WHAT THE TASK REQUIRES
Where the line with "4. Special Cases" appears below, start writing out lines exactly, and finish with the line with "### %THE TURN IN DETAIL > 1.", which is included; write out nothing else.

DATA FOR THE TASK
===

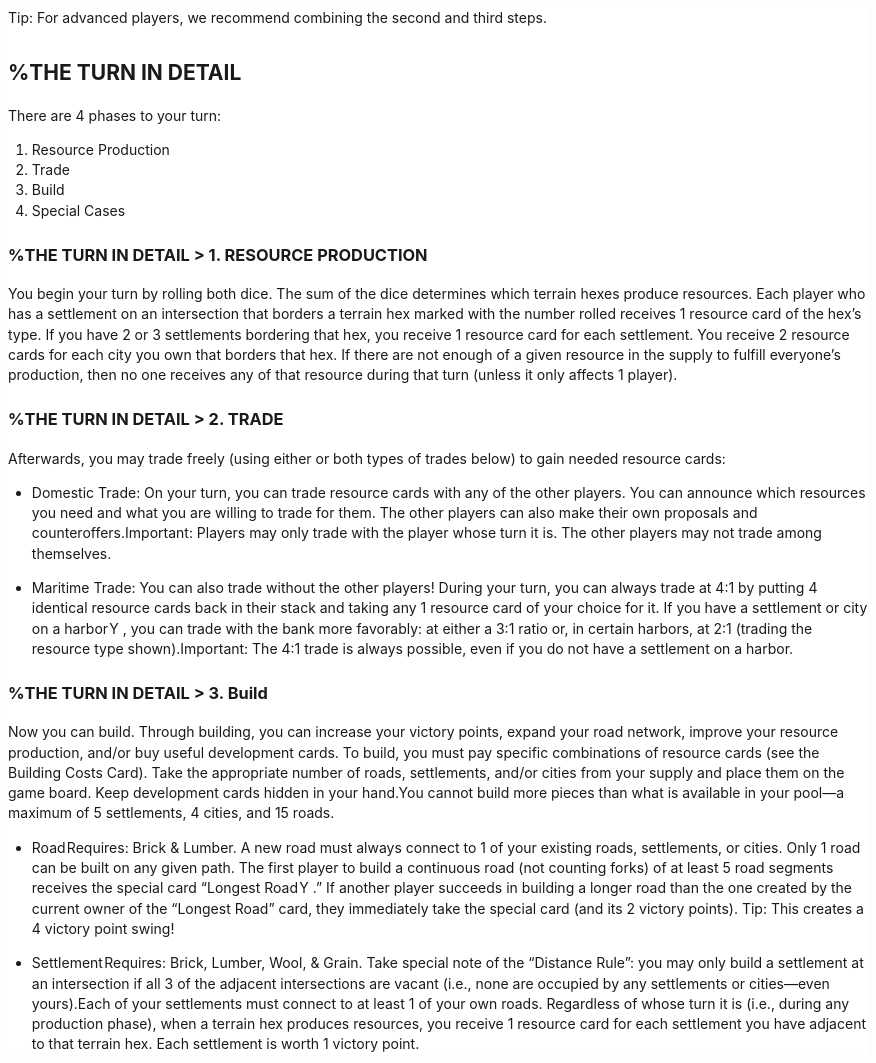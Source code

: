 Tip: For advanced players, we recommend combining the second and third steps.

## %THE TURN IN DETAIL

There are 4 phases to your turn:

1. Resource Production
2. Trade
3. Build
4. Special Cases

### %THE TURN IN DETAIL > 1. RESOURCE PRODUCTION

You begin your turn by rolling both dice. The sum of the dice determines which terrain hexes produce resources. Each player who has a settlement on an intersection that borders a terrain hex marked with the number rolled receives 1 resource card of the hex’s type. If you have 2 or 3 settlements bordering that hex, you receive 1 resource card for each settlement. You receive 2 resource cards for each city you own that borders that hex. If there are not enough of a given resource in the supply to fulfill everyone’s production, then no one receives any of that resource during that turn (unless it only affects 1 player).

### %THE TURN IN DETAIL > 2. TRADE

Afterwards, you may trade freely (using either or both types of 
trades below) to gain needed resource cards:

- Domestic Trade: On your turn, you can trade resource cards with any of the other players. You can announce which resources you need and what you are willing to trade for them. The other players can also make their own proposals and counteroffers.Important: Players may only trade with the player whose turn it is. The other players may not trade among themselves. 

- Maritime Trade: You can also trade without the other players! During your turn, you can always trade at 4:1 by putting 4 identical resource cards back in their stack and taking any 1 resource card of your choice for it. If you have a settlement or city on a harbor Y , you can trade with the bank more favorably: at either a 3:1 ratio or, in certain harbors, at 2:1 (trading the resource type shown).Important: The 4:1 trade is always possible, even if you do not have a settlement on a harbor.

### %THE TURN IN DETAIL > 3. Build

Now you can build. Through building, you can increase your victory points, expand your road network, improve your resource production, and/or buy useful development cards. To build, you must pay specific combinations of resource cards (see the Building Costs Card). Take the appropriate number of roads, settlements, and/or cities from your supply and place them on the game board. Keep development cards hidden in your hand.You cannot build more pieces than what is available in your 
pool—a maximum of 5 settlements, 4 cities, and 15 roads.

- Road Requires: Brick & Lumber. A new road must always connect to 1 of your existing roads, settlements, or cities. Only 1 road can be built on any given path. The first player to build a continuous road (not counting forks) of at least 5 road segments receives the special card “Longest Road Y .” If another player succeeds in building a longer road than the one created by the current owner of the “Longest Road” card, they immediately take the special card (and its 2 victory points). Tip: This creates a 4 victory point swing!

- Settlement Requires: Brick, Lumber, Wool, & Grain. Take special note of the “Distance Rule”: you may only build a settlement at an intersection if all 3 of the adjacent intersections are vacant (i.e., none are occupied by any settlements or cities—even yours).Each of your settlements must connect to at least 1 of your own roads. Regardless of whose turn it is (i.e., during any production phase), when a terrain hex produces resources, you receive 1 resource card for each settlement you have adjacent to that terrain hex. Each settlement is worth 1 victory point.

===

RESULT OF THIS TASK
4. Special Cases

### %THE TURN IN DETAIL > 1. RESOURCE PRODUCTION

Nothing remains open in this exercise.